Dona Cristina Perdeu a Memória Trabalho apresentado na aula de Semiótica do Cinema da Especialização em Estudos Cinematográficos, da Universidade Católica de Pernambuco - Professora: Aline Grego
por Francisco de Assis Secchim Ribeiro (kiko) out. de 2008

Introdução

Esse trabalho pretende ser uma analise do curta-metragem Dona Cristina Perdeu a Memória (2002), produção da Casa de Cinema de Porto Alegre, dirigida por Ana Luiza Azevedo que divide o roteiro com Jorge Furtado e Rosângela Cortinhas. Segundo a sinopse do filme, Antônio, um menino de oito anos, descobre que sua vizinha Cristina, de 80, conta histórias sempre diferentes sobre a sua vida, os nomes de seus parentes e os santos do dia. E Dona Cristina acredita que Antônio pode ajudá-la a recuperar a memória perdida1.

A análise irá mostrar que a narrativa vai muito além da simples temática sobre perda de memória. Dona Cristina perdeu o filho num acidente aéreo e agora vive num asilo, onde as pessoas dizem que ela esta perdendo a memória. Ela não acredita nisso, pois tem tudo “bem guardadinho” na sua caixa de relíquias. “Sabe?”- diz ela a Antônio – “essa gente ali onde eu moro tão dizendo que eu perdi a memória. Mas não é verdade”.
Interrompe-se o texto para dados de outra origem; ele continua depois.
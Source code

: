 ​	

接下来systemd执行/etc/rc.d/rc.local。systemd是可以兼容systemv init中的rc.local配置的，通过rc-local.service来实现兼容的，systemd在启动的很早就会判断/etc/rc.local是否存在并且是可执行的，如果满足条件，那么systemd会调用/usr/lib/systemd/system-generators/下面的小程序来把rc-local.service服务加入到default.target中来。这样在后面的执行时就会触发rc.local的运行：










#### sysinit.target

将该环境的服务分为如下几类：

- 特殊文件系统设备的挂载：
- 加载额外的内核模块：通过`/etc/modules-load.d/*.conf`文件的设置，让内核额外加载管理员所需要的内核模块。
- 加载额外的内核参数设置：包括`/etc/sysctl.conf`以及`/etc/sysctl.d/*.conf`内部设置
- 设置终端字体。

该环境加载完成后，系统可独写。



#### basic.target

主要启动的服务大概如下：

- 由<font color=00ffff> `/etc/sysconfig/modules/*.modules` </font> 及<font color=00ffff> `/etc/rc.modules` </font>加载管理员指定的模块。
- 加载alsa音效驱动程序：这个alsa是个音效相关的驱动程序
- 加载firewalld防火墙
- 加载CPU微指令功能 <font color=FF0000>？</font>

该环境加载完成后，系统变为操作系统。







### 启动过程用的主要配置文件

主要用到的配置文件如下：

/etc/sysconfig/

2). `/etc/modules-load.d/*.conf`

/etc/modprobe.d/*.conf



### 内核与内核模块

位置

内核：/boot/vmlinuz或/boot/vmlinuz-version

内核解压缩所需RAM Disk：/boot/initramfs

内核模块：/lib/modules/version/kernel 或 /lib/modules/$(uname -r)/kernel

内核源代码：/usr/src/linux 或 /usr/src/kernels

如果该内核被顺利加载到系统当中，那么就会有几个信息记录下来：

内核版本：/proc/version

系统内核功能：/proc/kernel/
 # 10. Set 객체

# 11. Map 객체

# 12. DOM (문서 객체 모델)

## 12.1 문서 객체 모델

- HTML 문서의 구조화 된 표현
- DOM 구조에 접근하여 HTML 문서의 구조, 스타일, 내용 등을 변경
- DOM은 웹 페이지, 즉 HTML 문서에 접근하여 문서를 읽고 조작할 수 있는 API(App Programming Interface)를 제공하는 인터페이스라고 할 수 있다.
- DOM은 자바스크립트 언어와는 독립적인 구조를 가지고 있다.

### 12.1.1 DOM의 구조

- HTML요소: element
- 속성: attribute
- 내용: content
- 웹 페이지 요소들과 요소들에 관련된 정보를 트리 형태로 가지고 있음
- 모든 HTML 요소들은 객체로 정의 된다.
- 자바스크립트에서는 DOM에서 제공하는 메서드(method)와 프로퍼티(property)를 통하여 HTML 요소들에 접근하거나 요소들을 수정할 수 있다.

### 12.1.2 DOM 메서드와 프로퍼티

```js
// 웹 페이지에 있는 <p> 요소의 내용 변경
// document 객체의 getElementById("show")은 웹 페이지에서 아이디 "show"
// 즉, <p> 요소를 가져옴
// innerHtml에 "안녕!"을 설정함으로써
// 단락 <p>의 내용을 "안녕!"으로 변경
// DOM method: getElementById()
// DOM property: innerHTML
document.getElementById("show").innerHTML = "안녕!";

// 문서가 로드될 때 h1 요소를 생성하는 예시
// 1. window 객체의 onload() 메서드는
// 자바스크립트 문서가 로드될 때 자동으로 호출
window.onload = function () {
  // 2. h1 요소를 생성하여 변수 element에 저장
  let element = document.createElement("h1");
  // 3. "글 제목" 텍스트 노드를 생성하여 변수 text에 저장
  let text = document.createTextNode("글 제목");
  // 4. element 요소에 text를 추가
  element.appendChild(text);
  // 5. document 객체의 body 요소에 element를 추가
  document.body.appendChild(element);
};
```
A história é contada a partir de uma série de situações e imagens que se repetem. O método de análise buscará então separar essas situações e imagens recorrentes, relacionando-as entre si, para identificar que tipo de relação elas estabelecem entre si e com o todo. Para tanto, abordagem valer-se-á de alguns elementos da sintaxe narrativa de Algirdas Greimas e seu modelo básico da estrutura actancial, onde um sujeito narrativo deseja e procura um objeto. Tanto sujeito quanto objeto fazem parte de duas redes semânticas mais desenvolvidas: o sujeito é assistido de um lado, por um coadjuvante que tem um poder de ajudar o sujeito a conquistar o objeto, mas, por outro lado tem que lutar contra um opositor que tem um poder de prejudicá-lo. O objeto se encontra entre um destinador e um destinatário. Ambos possuem um “saber” situacional e representam um eixo da comunicação. Entre eles há uma relação de implicação. Entre sujeito e objeto, uma relação de projeção e entre adjuvante e opositor uma relação de contradição (Winfried, 1996, p.157).

Trocando em miúdos

O filme começa com Antônio colocando pequenos objetos de plástico numa caminhonete de brinquedo. Depois, ele os transporta para uma caixa amarrada à carroceria de um triciclo. A cena é entrecortada por créditos iniciais formados com letras e objetos também de plástico. Tudo isso aliado à música de fundo que reforça o estado psicológico do espectador trazendo à tona memórias da sua infância.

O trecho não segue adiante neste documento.